Is it possible to execute two modules in Parallel in Pytorch?

Hello everyone.
Is it possible to run two modules in parallel in Pytorch?
Currently all I have seen so far, has been in a sequential manner but can I for example do sth like this :

       input 
p1       |        p2
|********|***********
|                   |
|                   |
|********|***********
         |
         |
     output

we can implement this in Pytorch easily by just first running operations in path1(p1) and then path2(p2)
and then combine their results.
But is there a way that I can make p1 and p2 run in parallel and execute them faster this way without one being delayed before the other one runs first?
Thanks in advance

If you are running the code on a GPU and call p1 and p2 after each other, these calls will be queued onto the device and executed asynchronously.
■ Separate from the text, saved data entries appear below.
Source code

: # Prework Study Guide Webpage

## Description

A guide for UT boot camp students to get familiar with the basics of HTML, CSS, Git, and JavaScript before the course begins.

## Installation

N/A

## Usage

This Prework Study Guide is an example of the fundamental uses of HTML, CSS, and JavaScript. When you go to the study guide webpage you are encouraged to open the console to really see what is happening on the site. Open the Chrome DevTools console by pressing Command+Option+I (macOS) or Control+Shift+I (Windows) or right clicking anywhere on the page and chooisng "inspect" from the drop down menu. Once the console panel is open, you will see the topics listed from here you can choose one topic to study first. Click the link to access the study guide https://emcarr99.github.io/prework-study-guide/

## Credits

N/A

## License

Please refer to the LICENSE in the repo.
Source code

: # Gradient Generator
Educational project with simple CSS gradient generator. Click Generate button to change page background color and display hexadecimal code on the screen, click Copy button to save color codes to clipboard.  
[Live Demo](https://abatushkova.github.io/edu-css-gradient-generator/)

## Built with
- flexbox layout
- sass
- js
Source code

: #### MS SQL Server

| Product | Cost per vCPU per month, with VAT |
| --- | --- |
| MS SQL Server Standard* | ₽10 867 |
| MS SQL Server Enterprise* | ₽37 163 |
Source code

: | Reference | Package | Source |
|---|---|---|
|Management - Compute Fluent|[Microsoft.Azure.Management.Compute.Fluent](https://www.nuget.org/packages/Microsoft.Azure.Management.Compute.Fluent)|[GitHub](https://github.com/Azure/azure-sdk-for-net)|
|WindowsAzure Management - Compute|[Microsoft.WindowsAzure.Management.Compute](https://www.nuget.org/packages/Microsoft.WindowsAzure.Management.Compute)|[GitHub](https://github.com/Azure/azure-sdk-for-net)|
Depending on the workload of p1, p2 might start while p1 is still executing.
If you have multiple GPUs in your system (and don’t use data parallel), you could execute p1 and p2 on each device and concatenate the result back on a single device.

2 Likes

Hi @ptrblck, may I ask a follow-up question.

If you are running the code on a GPU and call p1 and p2 after each other, these calls will be queued onto the device and executed asynchronously. Depending on the workload of p1 , p2 might start while p1 is still executing.

So in the case of single-GPU, p1 and p2 could run in parallel depending on the workload, and this is great since we don’t have to code any particular logic to make them run in parallel.

If you have multiple GPUs in your system (and don’t use data parallel), you could execute p1 and p2 on each device and concatenate the result back on a single device.

But I’m not clear about the 2nd part of your answer, do you mean in the case of multiple-GPU, we need to explicitly code the logic (e.g. moving p1 to device1, and p2 to device2) to make them run in parallel?

Yes, you could manually move the data as well as model copies to multiple devices and execute them in parallel directly. While the first approach could also run workloads in parallel, it depends on the actual workload as mentioned before.
I wouldn’t assume to see overlapping kernel execution when e.g. cublas matmul kernels are executed, as they tend to allocate all compute resources of the device so that other kernels would have to wait.

1 Like